Only the lines below from the one containing "code base also" to the one containing "- it is important" should be repeated, both included and unchanged.

-- Opening Marker --

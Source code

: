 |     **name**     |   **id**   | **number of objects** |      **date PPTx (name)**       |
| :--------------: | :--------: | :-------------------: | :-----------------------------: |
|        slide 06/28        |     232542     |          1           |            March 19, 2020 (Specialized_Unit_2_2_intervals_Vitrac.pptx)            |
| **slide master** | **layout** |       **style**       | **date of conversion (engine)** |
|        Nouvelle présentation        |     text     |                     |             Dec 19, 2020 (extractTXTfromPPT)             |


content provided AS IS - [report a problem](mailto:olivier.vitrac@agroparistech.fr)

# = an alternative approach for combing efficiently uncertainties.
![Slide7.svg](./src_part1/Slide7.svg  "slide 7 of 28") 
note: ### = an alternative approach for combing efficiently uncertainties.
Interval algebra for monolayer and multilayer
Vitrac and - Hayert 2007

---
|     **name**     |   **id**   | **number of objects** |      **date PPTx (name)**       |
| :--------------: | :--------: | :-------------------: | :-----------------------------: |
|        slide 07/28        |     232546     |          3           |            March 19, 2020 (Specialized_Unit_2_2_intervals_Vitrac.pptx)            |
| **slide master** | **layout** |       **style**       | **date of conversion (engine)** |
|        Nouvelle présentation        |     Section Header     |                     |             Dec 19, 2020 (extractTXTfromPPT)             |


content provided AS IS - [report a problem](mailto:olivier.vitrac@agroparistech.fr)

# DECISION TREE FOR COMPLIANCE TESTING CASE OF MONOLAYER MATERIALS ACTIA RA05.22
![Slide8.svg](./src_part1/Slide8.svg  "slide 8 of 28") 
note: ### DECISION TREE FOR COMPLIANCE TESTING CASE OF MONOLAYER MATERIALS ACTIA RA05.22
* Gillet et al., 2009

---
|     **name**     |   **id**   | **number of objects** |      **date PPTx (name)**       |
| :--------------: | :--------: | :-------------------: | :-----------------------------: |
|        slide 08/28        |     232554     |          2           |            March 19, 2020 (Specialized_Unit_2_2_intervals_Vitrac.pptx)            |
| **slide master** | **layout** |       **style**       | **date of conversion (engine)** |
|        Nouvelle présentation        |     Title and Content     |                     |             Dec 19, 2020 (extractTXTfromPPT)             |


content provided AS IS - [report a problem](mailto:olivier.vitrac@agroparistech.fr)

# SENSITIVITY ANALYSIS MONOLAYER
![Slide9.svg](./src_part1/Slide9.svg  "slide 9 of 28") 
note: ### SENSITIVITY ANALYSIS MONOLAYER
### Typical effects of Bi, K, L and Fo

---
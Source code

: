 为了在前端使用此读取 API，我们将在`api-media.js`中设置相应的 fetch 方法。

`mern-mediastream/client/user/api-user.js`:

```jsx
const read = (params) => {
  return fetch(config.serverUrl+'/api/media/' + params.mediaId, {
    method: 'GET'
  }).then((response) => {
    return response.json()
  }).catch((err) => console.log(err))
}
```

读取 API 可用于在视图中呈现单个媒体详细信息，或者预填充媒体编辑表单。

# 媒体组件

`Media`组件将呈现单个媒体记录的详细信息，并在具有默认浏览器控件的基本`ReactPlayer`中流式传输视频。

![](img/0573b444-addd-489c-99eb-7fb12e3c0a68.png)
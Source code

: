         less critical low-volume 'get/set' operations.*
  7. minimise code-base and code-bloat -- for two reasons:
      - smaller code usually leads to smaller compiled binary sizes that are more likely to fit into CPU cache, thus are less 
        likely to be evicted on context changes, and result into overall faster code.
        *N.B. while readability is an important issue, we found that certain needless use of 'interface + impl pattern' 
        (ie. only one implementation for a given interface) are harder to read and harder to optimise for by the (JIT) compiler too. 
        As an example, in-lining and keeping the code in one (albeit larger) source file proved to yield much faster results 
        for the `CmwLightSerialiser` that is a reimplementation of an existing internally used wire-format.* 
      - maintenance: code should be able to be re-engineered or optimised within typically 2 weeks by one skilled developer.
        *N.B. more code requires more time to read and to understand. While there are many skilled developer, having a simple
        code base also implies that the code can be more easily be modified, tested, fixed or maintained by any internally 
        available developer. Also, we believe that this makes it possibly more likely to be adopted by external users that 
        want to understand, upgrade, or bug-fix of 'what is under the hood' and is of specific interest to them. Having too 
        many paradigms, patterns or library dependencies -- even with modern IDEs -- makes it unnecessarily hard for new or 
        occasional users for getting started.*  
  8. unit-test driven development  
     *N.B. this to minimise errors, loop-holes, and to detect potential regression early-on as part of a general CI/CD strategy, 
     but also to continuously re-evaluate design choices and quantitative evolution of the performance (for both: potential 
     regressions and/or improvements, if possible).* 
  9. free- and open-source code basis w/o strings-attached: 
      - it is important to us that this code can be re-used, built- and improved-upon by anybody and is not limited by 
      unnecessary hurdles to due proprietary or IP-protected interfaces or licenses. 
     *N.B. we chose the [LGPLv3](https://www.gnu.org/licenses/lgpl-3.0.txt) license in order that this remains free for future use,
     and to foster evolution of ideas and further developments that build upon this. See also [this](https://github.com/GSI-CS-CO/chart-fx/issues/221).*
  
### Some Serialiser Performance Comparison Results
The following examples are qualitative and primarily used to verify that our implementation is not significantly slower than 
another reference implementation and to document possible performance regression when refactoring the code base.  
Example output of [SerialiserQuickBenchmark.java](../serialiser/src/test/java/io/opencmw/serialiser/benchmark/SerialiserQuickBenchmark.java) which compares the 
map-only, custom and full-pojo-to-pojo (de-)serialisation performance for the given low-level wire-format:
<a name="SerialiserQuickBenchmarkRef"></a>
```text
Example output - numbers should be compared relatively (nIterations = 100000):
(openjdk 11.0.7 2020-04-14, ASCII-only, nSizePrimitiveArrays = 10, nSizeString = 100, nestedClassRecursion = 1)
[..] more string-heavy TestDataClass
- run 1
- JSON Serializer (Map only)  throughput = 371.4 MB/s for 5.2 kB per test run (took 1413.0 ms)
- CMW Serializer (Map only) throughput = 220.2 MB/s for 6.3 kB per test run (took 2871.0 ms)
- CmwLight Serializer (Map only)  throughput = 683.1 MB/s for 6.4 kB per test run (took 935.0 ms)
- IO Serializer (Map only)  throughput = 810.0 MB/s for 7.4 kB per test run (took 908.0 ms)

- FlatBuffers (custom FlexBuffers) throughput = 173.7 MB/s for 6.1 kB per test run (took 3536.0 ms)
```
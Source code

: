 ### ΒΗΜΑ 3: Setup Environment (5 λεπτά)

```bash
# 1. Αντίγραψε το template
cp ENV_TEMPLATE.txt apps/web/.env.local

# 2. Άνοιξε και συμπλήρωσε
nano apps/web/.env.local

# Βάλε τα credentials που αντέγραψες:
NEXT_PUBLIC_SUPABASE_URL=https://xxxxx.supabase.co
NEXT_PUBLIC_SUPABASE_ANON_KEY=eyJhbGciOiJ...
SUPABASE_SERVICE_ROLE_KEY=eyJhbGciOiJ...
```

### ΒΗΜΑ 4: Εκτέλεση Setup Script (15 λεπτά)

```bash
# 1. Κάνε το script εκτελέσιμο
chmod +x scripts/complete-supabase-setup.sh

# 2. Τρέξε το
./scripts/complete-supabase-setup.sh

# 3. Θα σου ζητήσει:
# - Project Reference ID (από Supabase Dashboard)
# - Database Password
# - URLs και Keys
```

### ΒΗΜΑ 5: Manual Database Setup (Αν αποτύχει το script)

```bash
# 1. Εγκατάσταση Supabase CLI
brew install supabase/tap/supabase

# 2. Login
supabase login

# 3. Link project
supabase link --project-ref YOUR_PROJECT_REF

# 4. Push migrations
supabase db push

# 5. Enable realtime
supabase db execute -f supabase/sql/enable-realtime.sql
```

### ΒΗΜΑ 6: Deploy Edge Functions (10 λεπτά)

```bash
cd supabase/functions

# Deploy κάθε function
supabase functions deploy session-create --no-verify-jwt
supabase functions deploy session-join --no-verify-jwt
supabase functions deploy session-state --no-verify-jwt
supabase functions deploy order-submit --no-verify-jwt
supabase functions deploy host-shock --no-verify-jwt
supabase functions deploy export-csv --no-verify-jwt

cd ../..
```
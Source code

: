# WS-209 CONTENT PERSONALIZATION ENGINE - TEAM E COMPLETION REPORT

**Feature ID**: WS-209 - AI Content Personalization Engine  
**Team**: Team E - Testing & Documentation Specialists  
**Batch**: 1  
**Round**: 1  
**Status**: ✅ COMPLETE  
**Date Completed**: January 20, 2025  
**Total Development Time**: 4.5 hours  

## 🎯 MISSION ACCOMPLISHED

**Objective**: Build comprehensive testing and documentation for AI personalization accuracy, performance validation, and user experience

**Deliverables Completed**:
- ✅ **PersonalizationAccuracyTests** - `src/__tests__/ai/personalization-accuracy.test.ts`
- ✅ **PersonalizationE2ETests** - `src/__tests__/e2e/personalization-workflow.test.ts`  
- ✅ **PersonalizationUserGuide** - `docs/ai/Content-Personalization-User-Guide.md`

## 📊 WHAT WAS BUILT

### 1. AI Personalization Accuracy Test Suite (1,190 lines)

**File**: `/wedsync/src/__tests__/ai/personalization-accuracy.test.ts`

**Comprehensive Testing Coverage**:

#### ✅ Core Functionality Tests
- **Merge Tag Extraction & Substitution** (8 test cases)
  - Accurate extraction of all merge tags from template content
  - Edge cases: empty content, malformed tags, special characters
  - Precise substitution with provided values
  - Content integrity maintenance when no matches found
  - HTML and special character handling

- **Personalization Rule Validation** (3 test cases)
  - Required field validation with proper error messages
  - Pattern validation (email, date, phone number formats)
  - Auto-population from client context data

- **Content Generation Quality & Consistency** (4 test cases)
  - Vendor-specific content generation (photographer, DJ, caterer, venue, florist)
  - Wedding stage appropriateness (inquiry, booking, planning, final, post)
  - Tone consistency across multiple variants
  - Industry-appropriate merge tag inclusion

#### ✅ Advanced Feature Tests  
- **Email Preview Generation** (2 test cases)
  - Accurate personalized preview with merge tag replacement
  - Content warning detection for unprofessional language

-- Closing Marker --

* [YOUR SOLUTION]
        code base also implies that the code can be more easily be modified, tested, fixed or maintained by any internally 
        available developer. Also, we believe that this makes it possibly more likely to be adopted by external users that 
        want to understand, upgrade, or bug-fix of 'what is under the hood' and is of specific interest to them. Having too 
        many paradigms, patterns or library dependencies -- even with modern IDEs -- makes it unnecessarily hard for new or 
        occasional users for getting started.*  
  8. unit-test driven development  
     *N.B. this to minimise errors, loop-holes, and to detect potential regression early-on as part of a general CI/CD strategy, 
     but also to continuously re-evaluate design choices and quantitative evolution of the performance (for both: potential 
     regressions and/or improvements, if possible).* 
  9. free- and open-source code basis w/o strings-attached: 
      - it is important to us that this code can be re-used, built- and improved-upon by anybody and is not limited by 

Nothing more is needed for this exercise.